I'd think the first. I'm not sure if the optimizer would use any indexes on the the derived table in the second query, or if it would copy out all the rows that match into memory before joining back to the children.
This is why you have DBAs. It depends entirely on the DBMS, and how your tables and indexes are configured, as to which one runs the fastest.
Database tuning is not a set-and-forget operation, it should be done regularly, as the data changes, to ensure your database runs at peak performance. The question is not really meaningful without specifying:
which DBMS you are asking about.
what indexes you have on the tables.
a host of other possible configuration items (which may also depend on the DBMS, such as clustering).
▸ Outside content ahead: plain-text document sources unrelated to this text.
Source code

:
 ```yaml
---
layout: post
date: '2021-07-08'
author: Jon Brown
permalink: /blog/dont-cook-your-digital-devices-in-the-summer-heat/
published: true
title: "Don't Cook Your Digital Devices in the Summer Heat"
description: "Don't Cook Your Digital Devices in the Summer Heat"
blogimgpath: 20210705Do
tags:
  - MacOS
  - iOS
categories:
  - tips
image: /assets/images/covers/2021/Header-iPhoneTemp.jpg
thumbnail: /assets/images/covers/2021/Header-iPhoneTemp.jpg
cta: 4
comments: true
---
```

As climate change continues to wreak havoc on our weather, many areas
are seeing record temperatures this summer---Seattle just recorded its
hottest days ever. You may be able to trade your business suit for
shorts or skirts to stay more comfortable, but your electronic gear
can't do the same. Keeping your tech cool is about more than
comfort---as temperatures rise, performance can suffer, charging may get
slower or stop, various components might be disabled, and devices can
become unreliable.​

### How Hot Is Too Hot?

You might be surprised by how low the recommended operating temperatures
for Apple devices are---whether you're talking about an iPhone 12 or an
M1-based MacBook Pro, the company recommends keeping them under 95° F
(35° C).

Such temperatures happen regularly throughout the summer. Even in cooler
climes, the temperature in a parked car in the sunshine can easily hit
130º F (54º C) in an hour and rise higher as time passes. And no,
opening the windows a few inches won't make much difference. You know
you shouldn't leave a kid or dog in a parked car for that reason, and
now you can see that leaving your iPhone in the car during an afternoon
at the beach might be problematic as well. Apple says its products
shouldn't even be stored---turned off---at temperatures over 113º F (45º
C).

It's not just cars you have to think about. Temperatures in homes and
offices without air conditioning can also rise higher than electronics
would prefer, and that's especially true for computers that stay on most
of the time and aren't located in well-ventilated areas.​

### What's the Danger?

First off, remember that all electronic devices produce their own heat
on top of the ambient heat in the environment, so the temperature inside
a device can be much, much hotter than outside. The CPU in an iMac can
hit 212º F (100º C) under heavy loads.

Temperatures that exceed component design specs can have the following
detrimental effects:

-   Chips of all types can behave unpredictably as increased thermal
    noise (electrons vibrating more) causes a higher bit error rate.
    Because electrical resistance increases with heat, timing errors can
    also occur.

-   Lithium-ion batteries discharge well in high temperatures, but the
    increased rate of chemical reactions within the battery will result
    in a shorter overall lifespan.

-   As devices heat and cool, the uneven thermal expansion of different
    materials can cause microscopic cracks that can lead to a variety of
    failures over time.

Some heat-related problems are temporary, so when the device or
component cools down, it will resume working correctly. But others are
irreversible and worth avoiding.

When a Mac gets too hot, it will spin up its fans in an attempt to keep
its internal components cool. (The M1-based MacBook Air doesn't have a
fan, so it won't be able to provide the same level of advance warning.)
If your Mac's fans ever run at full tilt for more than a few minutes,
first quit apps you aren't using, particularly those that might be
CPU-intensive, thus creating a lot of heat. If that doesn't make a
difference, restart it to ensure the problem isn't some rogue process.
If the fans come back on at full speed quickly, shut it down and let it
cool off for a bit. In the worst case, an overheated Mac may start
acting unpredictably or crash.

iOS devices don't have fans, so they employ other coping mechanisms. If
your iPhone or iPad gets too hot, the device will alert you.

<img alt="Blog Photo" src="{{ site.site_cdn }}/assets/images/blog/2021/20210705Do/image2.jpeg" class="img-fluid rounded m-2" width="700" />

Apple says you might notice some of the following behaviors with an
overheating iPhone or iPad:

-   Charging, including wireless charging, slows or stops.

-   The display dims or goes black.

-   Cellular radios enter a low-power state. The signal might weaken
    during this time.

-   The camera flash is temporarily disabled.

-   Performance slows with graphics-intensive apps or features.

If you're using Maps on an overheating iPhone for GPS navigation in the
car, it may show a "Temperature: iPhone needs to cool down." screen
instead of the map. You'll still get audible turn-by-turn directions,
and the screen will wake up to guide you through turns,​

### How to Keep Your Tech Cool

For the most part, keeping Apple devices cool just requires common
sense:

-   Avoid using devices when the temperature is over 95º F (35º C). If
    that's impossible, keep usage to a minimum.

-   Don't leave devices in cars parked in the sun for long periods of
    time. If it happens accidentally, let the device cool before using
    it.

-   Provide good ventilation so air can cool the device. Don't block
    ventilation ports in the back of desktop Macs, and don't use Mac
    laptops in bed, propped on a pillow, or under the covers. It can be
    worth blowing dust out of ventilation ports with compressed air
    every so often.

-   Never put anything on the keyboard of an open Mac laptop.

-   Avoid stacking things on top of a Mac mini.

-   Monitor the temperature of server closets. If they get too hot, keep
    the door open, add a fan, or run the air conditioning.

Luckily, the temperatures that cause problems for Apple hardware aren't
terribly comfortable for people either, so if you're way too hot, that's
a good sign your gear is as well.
You should run both those queries through the query optimizer to see which one is fastest, then start using that one. That's assuming the difference in noticeable in the first place. If the difference is minimal, go for the easiest to read/maintain.
For me, in the second query you are saying, I don't trust the optimizer to optimize this query so I'll provide some 'hints'.
I'd say, trust the optimizer until it let's you down and only then consider trying to do the optimizer's job for it.